These lectures present a research that investigates the representation of communities, and the way to foster their understanding by different audiences. Communities are complex multidimensional entities intrinsically difficult to represent synthetically. The way to represent them is likely to differ depending on the audience considered: governing entities trying to make decision for the future of the community, general public trying to understand the nature of the community and the members of the community themselves. This work considers two types of communities as example: a scientific organization and an arising domain: the EPFL institutional community composed of faculty members and researchers and, at a world wide level, the emerging community of Digital Humanities researchers. For both cases, the research is organised as a process going from graphical research to actual materialization as physical artefacts (posters, maps, etc.), possibly extended using digital devices (augmented reality applications). Through iterative cycles of design and experimentation, the research explores theoretically (representation theory, studies about networks, cartography, etc.) and experimentally (development of methods to assess the relevance of each representation depending on the target audiences) how to create effective community mapping. Its global ambition is to inform a theory of design helping to understand how certain community representations can lead to actual cognitive shifts in the way a community is understood.
First Day - Design Creation
The lecture proposes a new way to look at scientific communities. Dealing with a very complex situation, where literacy production is enormous and decisions are made using metrics that are judged obsolete by all, we propose a visual way to understand the community organization. How do scholars work together? What is the intermediary object which makes scientific researchers work together? This first session transforms the current situation into a visual object, a design artefact that embodies the elemental in the creation of maps to understand and evaluate scientific communities.
Dario Rodighiero is a PhD candidate at the Doctoral School of EPFL, attending the Doctoral Program Architecture and Sciences of the Cities. He is designer at the College of Humanities, in the DHLAB, where his supervisor, Frédéric Kaplan, is director.
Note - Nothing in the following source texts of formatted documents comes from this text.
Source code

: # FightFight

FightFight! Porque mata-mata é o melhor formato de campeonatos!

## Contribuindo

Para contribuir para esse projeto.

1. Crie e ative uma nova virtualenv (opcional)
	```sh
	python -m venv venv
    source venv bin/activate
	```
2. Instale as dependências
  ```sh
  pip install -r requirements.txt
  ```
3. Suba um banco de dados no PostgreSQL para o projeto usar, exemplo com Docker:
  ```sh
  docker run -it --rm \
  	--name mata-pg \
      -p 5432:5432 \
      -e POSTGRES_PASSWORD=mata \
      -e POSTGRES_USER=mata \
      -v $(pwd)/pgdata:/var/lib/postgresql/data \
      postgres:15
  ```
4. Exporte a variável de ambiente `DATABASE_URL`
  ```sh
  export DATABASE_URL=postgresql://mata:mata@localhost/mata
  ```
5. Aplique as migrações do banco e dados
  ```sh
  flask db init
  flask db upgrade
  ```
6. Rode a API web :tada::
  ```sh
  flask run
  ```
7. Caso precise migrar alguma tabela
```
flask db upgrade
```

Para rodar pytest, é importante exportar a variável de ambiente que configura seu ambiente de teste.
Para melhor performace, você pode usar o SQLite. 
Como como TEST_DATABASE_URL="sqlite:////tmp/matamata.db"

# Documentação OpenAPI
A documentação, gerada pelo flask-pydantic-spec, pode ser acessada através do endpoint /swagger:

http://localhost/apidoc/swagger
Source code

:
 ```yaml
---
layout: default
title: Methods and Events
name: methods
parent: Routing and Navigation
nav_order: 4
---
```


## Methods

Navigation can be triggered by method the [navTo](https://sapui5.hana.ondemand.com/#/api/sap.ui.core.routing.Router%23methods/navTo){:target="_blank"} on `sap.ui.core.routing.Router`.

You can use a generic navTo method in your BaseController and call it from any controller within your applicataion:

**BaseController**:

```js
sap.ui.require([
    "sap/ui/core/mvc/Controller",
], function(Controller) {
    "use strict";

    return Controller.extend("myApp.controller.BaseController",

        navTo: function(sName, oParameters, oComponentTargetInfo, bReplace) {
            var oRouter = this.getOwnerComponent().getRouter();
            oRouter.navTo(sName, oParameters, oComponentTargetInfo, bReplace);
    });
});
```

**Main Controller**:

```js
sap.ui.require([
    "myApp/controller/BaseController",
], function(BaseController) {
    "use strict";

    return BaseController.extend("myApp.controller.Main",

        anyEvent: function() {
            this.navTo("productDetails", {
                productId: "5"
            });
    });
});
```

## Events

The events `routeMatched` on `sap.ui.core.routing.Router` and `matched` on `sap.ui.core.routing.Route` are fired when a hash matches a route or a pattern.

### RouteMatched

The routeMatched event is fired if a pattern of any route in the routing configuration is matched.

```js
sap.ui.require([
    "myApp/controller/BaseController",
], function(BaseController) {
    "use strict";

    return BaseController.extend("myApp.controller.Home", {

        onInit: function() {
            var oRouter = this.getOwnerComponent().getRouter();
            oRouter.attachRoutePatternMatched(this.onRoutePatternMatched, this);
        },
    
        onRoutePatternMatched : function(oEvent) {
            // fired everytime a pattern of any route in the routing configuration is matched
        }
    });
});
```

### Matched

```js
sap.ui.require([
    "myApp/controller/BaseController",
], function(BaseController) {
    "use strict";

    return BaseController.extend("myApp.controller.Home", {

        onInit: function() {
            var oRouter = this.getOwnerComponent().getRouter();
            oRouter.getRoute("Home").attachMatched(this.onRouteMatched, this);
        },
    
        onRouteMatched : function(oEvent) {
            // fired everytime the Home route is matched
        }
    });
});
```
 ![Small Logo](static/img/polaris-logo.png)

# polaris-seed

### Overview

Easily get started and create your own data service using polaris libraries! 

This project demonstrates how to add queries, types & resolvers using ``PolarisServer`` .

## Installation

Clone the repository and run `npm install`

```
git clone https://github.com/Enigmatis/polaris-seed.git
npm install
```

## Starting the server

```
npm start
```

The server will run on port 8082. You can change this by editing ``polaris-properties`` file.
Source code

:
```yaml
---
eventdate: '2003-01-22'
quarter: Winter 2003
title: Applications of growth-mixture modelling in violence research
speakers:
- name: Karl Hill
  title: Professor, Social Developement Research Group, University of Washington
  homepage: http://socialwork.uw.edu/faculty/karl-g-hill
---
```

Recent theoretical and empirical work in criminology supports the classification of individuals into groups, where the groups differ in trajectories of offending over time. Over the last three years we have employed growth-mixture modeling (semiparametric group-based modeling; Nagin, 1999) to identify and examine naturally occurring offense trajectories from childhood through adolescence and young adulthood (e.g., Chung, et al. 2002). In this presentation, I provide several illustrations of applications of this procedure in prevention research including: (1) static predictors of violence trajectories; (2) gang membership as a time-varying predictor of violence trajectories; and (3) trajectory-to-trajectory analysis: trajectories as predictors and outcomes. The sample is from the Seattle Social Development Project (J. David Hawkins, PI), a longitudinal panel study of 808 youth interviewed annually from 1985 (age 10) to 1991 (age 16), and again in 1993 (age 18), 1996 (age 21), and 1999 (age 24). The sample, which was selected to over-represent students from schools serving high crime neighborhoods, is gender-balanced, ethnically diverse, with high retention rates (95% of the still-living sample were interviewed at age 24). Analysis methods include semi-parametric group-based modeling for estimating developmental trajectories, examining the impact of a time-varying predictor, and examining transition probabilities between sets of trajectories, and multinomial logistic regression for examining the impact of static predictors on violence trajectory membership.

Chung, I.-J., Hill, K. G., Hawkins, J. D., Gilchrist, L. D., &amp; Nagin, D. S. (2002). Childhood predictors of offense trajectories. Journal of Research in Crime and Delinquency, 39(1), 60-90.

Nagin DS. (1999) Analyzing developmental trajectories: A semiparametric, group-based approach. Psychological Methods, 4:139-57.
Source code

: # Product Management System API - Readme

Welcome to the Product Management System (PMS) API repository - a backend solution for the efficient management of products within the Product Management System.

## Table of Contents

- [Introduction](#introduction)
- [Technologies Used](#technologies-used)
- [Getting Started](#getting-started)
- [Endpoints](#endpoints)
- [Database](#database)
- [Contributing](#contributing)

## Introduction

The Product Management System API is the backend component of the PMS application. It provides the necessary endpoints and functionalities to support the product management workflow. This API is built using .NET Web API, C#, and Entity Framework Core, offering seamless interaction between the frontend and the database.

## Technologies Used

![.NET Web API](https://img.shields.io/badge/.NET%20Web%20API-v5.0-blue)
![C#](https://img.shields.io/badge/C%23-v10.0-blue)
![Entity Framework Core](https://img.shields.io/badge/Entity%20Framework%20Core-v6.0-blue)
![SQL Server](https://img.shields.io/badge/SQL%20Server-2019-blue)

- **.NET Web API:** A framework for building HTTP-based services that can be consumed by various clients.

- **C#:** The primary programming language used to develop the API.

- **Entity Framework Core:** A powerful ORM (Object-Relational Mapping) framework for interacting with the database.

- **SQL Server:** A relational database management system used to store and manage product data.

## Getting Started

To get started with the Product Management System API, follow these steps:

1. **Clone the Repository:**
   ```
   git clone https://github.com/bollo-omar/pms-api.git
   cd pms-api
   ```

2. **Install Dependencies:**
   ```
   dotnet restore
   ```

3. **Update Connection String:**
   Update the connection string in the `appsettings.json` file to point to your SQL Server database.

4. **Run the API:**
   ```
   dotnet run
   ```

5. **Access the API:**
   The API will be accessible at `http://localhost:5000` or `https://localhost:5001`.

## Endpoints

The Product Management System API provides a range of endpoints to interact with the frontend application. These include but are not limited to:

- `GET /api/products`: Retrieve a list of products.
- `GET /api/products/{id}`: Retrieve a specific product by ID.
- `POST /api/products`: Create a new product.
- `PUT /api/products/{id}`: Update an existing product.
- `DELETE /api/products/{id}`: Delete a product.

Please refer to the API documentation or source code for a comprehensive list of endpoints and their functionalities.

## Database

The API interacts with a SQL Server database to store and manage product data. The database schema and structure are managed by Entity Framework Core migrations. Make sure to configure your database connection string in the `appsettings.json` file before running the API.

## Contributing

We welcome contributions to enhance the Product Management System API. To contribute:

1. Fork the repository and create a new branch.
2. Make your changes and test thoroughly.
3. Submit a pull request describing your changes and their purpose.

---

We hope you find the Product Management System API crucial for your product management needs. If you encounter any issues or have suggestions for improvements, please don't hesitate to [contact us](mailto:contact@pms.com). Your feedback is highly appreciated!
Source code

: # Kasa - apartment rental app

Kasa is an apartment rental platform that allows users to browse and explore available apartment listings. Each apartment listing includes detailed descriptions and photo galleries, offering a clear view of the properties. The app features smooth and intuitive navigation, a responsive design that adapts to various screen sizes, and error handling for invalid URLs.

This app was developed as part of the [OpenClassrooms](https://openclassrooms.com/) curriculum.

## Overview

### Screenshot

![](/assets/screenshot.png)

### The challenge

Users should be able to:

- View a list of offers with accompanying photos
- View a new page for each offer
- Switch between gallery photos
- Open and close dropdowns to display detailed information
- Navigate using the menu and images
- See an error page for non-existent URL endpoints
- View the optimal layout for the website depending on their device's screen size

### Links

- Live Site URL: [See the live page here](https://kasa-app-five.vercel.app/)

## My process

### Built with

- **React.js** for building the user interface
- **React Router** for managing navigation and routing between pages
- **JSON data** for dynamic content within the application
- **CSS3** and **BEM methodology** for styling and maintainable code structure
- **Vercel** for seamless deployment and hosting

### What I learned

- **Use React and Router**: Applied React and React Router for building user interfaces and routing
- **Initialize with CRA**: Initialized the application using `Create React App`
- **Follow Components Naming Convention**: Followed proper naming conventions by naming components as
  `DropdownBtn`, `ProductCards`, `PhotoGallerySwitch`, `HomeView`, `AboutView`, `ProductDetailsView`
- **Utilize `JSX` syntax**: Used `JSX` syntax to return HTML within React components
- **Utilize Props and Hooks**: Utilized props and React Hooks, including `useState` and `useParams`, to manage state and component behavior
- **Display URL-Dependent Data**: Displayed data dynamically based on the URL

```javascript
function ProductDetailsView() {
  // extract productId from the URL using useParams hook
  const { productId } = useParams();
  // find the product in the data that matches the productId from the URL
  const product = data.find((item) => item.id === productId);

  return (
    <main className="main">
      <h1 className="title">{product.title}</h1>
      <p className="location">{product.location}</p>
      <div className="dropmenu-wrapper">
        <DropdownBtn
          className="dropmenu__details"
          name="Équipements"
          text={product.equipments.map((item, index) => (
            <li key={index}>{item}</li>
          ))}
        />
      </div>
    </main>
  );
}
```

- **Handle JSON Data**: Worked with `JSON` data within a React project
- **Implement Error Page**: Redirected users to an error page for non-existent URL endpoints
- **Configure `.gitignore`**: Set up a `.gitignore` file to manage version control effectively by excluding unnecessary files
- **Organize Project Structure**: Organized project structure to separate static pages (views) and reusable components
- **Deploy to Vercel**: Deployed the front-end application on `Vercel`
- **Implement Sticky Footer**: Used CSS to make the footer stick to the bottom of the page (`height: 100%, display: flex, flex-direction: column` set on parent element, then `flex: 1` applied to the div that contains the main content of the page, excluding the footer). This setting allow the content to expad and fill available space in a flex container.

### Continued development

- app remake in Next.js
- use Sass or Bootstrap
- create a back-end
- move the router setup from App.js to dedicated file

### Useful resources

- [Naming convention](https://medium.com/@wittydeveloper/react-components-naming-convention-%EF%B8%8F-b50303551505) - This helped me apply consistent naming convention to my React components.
Previously Dario joined the Médialab of Science Po in Paris, working with Bruno Latour at ERC project AIME—An Inquiry into Modes of Existence. Furthermore, he has been employed for four years at European Commission JRC, working on an information retrieval system for the scientific library.
Dario conceives the design for scientific conferences. He created the brand image for the the Computer-Human Interaction conference in Paris - CHI2013 and for the Digital Humanities conference in Lausanne DH2014.